When the initial breach happened to KMJ’s computer network server, the company brought in technical experts to erase and reformat the impacted hard drive. KMJ also brought in a third-party cybersecurity firm to investigate and assess the scope of the breach. 

The investigation was inconclusive; the firm was unable to definitively determine if there were any additional potential threats to KMJ’s computer systems.  

Adding to the complexity, KMJ received notice on January 18th, 2024, that the breach had been initiated against KMJ’s website host provider, Liquid Web. It’s unknown whether any data from KMJ’s server, such as PHI information, was downloaded or accessed. Information on the server spanned November 2014 to November 2023 and could impact patients who received care from ROH over that time period. 


What they said

In UT’s statement, the university shared that “KMJ’s internal team continues to work diligently to fortify their systems further. In response to the event, they have implemented new technical safeguards, including, without limitation, vulnerability scans, penetration testing, and configuration reviews.” 

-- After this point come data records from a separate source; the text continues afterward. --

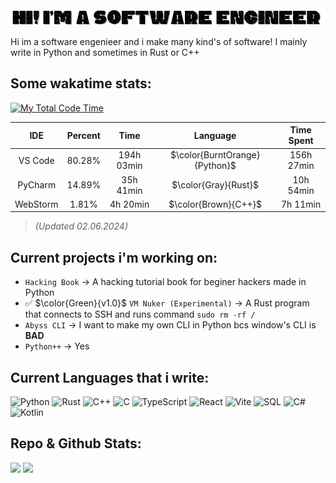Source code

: <img src="Hi! Im a Software Engineer (2).gif">

Hi im a software engenieer and i make many kind's of software! I mainly write in Python and sometimes in Rust or C++

## Some wakatime stats:
[![My Total Code Time](https://wakatime.com/badge/user/018bd7d5-20a7-48f2-b2f1-7e6c6eb2c1f0.svg)](https://wakatime.com/@018bd7d5-20a7-48f2-b2f1-7e6c6eb2c1f0)

| IDE        | Percent     |  Time     | Language | Time Spent |
| :-: | :-: | :-: | :-: | :-: |
| VS Code    |      80.28% | 194h 03min | $`\color{BurntOrange}{Python}`$ | 156h 27min
| PyCharm    |      14.89% | 35h 41min | $`\color{Gray}{Rust}`$ | 10h 54min
| WebStorm   |       1.81% | 4h 20min | $`\color{Brown}{C++}`$ | 7h 11min

> *(Updated 02.06.2024)*

## Current projects i'm working on:

- `Hacking Book` -> A hacking tutorial book for beginer hackers made in Python
- ✅ $`\color{Green}{v1.0}`$ `VM Nuker (Experimental)` -> A Rust program that connects to SSH and runs command `sudo rm -rf /`
- `Abyss CLI` -> I want to make my own CLI in Python bcs window's CLI is **BAD**
- `Python++` -> Yes

## Current Languages that i write:

![Python](https://img.shields.io/badge/Python-3776AB?style=for-the-badge&logo=python&logoColor=white)
![Rust](https://img.shields.io/badge/Rust-000000?style=for-the-badge&logo=rust&logoColor=white)
![C++](https://img.shields.io/badge/C++-00599C?style=for-the-badge&logo=cplusplus&logoColor=white)
![C](https://img.shields.io/badge/C-00599C?style=for-the-badge&logo=c&logoColor=white)
![TypeScript](https://img.shields.io/badge/TypeScript-007ACC?style=for-the-badge&logo=typescript&logoColor=white)
![React](https://img.shields.io/badge/React-20232A?style=for-the-badge&logo=react&logoColor=61DAFB)
![Vite](https://img.shields.io/badge/Vite-646CFF?style=for-the-badge&logo=vite&logoColor=white)
![SQL](https://img.shields.io/badge/SQL-025E8C?style=for-the-badge&logo=postgresql&logoColor=white)
![C#](https://img.shields.io/badge/C%23-239120?style=for-the-badge&logo=c-sharp&logoColor=white)
![Kotlin](https://img.shields.io/badge/Kotlin-0095D5?style=for-the-badge&logo=kotlin&logoColor=white)


## Repo & Github Stats:

![](https://raw.githubusercontent.com/MatixAndr09/github-stats/master/generated/overview.svg#gh-dark-mode-only)
![](https://raw.githubusercontent.com/MatixAndr09/github-stats/master/generated/languages.svg#gh-dark-mode-only)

UT is advising past patients to be on the lookout for letters, emails, phone calls, or other communications from unverified persons who may attempt to gain additional information. Lastly, UT stated they and their affiliates are “committed to safeguarding patients’ PHI and will continue to seek to enhance the privacy and security of all PHI in their care.”


Why it matters

This data breach stresses the complexity of information storage. Many organizations, like UT, work with other medical organizations and software companies. Even if UT had the highest levels of security, they were still impacted by security failures in other organizations.